Skype Success: Videoconference Good for Diabetes Care in Teens

Veronica Hackethal, MD

June 16, 2015

Skype may be just as good as face-to-face interactions for delivering therapy aimed at improving blood glucose control in adolescents with type 1 diabetes, according to a new study published online June 1 in Diabetes Care.

"Conducting behavioral family systems therapy for diabetes [BFST-D] with teens with poorly controlled diabetes either face to face in the clinic or using videoconferencing with Skype appears to result in similar improvements in both adherence to the diabetes treatment regimen and glycemic control," commented first author Michael Harris, PhD, a professor and director of Novel Interventions in Children's Healthcare at Oregon Health & Science University in Portland.

Optimal management of type 1 diabetes can be particularly challenging during the teenage, so-called "transition," years, when adolescents begin to take on increasing responsibilities for their health.

Family functioning can be an important predictor of adherence to medication and glycemic control, according to background information in the article.

BFST-D is a form of family therapy that focuses on improving functioning and communication and has been designed to target optimization of diabetes care.

While BFST-D has been shown to significantly improve glycemic control, adherence, and family conflict, access to trained practitioners can pose a problem, especially for families in rural areas, Dr Harris and colleagues explain.

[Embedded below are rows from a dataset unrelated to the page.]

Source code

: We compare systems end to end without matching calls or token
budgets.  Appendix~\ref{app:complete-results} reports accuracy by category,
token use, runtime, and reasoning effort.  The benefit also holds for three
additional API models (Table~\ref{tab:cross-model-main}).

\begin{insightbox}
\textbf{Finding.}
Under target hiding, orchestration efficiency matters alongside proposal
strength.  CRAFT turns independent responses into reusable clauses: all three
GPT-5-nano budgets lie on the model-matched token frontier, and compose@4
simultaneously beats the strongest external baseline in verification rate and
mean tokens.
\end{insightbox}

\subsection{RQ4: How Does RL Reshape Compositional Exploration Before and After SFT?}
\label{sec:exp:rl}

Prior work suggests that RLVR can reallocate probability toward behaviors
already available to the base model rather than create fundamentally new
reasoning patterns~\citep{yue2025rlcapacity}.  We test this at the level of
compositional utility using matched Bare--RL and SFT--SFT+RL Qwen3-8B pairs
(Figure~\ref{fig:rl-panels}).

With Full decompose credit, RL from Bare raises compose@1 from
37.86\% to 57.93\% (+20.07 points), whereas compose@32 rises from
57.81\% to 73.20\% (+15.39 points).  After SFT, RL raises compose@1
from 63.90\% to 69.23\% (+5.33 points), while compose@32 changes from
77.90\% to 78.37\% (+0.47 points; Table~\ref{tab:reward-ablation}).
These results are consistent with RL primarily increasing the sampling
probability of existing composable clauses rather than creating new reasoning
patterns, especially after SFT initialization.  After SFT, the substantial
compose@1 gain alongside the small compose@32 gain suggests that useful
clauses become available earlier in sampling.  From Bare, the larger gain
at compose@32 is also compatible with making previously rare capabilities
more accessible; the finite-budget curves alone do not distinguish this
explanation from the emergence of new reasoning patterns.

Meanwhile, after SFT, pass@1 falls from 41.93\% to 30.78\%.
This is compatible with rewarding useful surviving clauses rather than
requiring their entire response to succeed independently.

Both Ways of Delivering Therapy Provide Equivalent Outcomes

The researchers compared BFST-D in the clinic vs Skype to see whether different modes of delivery affected adherence and glycemic control in teens with inadequately controlled type 1 diabetes (HbA1c ≥9.0%).

Ninety teens aged 12 to 18 and at least one legal guardian for each adolescent were randomized to BFST-D delivered in the clinic or via Skype. Participants received up to 10 therapy sessions with trained therapists over the course of 12 weeks. Participants received reimbursements and/or laptop loans.

The study had a total dropout rate of 21%. The teen participants had a mean age of 15.04 years and were 55% male and 87.8% white.

The interventions both lead to statistically significant improvements in adherence and glycemic control (P < .001 and P < .01, respectively), which were maintained at 3-month follow-up.

Analyses found no significant differences between the face-to-face and Skype groups before, during, and after the therapy and at 3-month follow-up in terms of adherence or glycemic control (P = .77).

Obstacles in the Way of Videoconferencing/Telemedicine for Therapy

Several obstacles might lie in the way of using videoconferencing technology to deliver BFST-D to adolescents with type 1 diabetes, not least of which is obtaining insurance reimbursements for it, Dr Harris pointed out.

Most states, (with the exception of five), have telehealth laws requiring Medicaid and/or commercial insurance coverage for videoconferencing. The problem is that most telehealth laws do not specifically include delivery of behavioral health programs.

"More pediatric psychologists trained in BFST-D need to request coverage for BFST-D from insurance companies using the research suggesting that outcomes are just as effective using videoconferencing vs face to face in the clinic," Dr Harris urged.

Another problem concerns internet security. Medical centers may not trust the security of free videoconferencing platforms like Skype and FaceTime. These institutions will need to have their own secure videoconferencing platforms that patients and their families can access free of charge, he said.

Internet access, though, probably does not pose a problem, reassured Dr Harris.

Recent research by the Pew Internet and American Life Project has suggested that 75% of American adults and 90% of teens use the internet almost daily, and about 50% of American households have broadband.

Moreover, while racial and cultural disparities in internet access have been a problem in the past, this gap seems to be narrowing. Pew research now indicates that African American and white homes have similar access to broadband internet, Dr Harris said.

He also stressed that the quality of the therapeutic relationship between the patient, family, and psychologist strongly predicts treatment outcome, and videoconferencing does not seem weaken this relationship.

Additional work from his group has found that the therapeutic relationship is similar between clinic-based BFST-D and videoconferencing-based BFST-D, he explained.

"The findings from this study don't imply that practicing clinicians should deliver BFST-D only over videoconferencing," Dr Harris pointed out, "Instead, our findings suggest that for families who live more remotely from a tertiary-care center, BFST-D videoconferencing sessions can augment face-to-face clinic sessions and result in improvements in adherence and glycemic control."

The authors report no relevant financial relationships.